Problem description
All lines of the material below that include the string "retries" are to be copied.

Supplied records

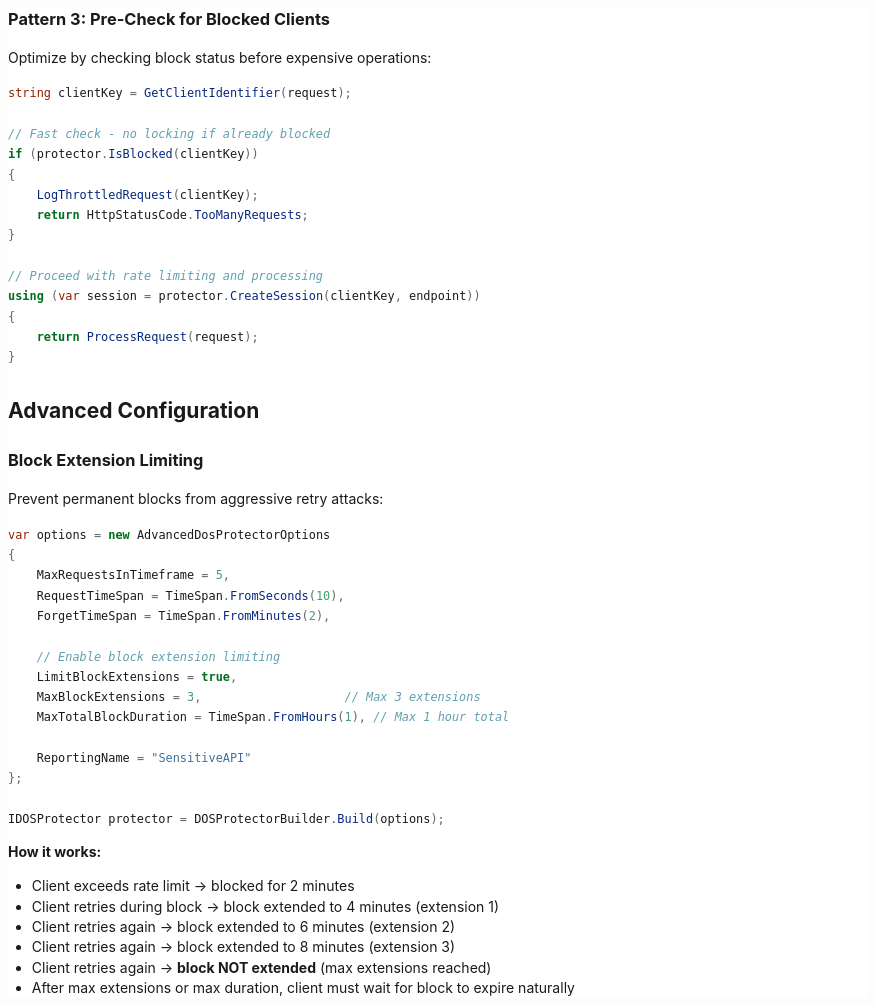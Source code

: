 ### Pattern 3: Pre-Check for Blocked Clients

Optimize by checking block status before expensive operations:

```csharp
string clientKey = GetClientIdentifier(request);

// Fast check - no locking if already blocked
if (protector.IsBlocked(clientKey))
{
    LogThrottledRequest(clientKey);
    return HttpStatusCode.TooManyRequests;
}

// Proceed with rate limiting and processing
using (var session = protector.CreateSession(clientKey, endpoint))
{
    return ProcessRequest(request);
}
```

## Advanced Configuration

### Block Extension Limiting

Prevent permanent blocks from aggressive retry attacks:

```csharp
var options = new AdvancedDosProtectorOptions
{
    MaxRequestsInTimeframe = 5,
    RequestTimeSpan = TimeSpan.FromSeconds(10),
    ForgetTimeSpan = TimeSpan.FromMinutes(2),

    // Enable block extension limiting
    LimitBlockExtensions = true,
    MaxBlockExtensions = 3,                    // Max 3 extensions
    MaxTotalBlockDuration = TimeSpan.FromHours(1), // Max 1 hour total

    ReportingName = "SensitiveAPI"
};

IDOSProtector protector = DOSProtectorBuilder.Build(options);
```

**How it works:**
- Client exceeds rate limit → blocked for 2 minutes
- Client retries during block → block extended to 4 minutes (extension 1)
- Client retries again → block extended to 6 minutes (extension 2)
- Client retries again → block extended to 8 minutes (extension 3)
- Client retries again → **block NOT extended** (max extensions reached)
- After max extensions or max duration, client must wait for block to expire naturally
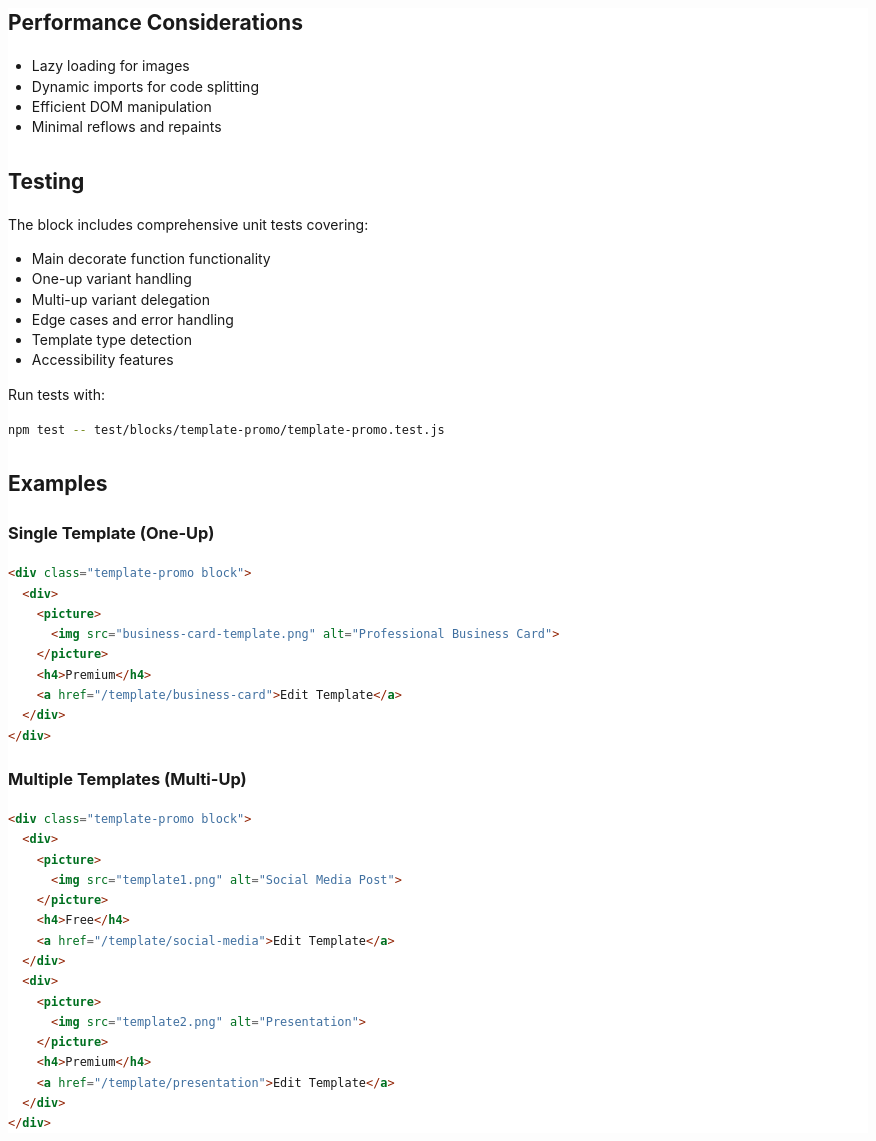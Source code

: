 ## Performance Considerations

- Lazy loading for images
- Dynamic imports for code splitting
- Efficient DOM manipulation
- Minimal reflows and repaints

## Testing

The block includes comprehensive unit tests covering:
- Main decorate function functionality
- One-up variant handling
- Multi-up variant delegation
- Edge cases and error handling
- Template type detection
- Accessibility features

Run tests with:
```bash
npm test -- test/blocks/template-promo/template-promo.test.js
```

## Examples

### Single Template (One-Up)
```html
<div class="template-promo block">
  <div>
    <picture>
      <img src="business-card-template.png" alt="Professional Business Card">
    </picture>
    <h4>Premium</h4>
    <a href="/template/business-card">Edit Template</a>
  </div>
</div>
```

### Multiple Templates (Multi-Up)
```html
<div class="template-promo block">
  <div>
    <picture>
      <img src="template1.png" alt="Social Media Post">
    </picture>
    <h4>Free</h4>
    <a href="/template/social-media">Edit Template</a>
  </div>
  <div>
    <picture>
      <img src="template2.png" alt="Presentation">
    </picture>
    <h4>Premium</h4>
    <a href="/template/presentation">Edit Template</a>
  </div>
</div>
```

Written answer
- Client retries during block → block extended to 4 minutes (extension 1)
- Client retries again → block extended to 6 minutes (extension 2)
- Client retries again → block extended to 8 minutes (extension 3)
- Client retries again → **block NOT extended** (max extensions reached)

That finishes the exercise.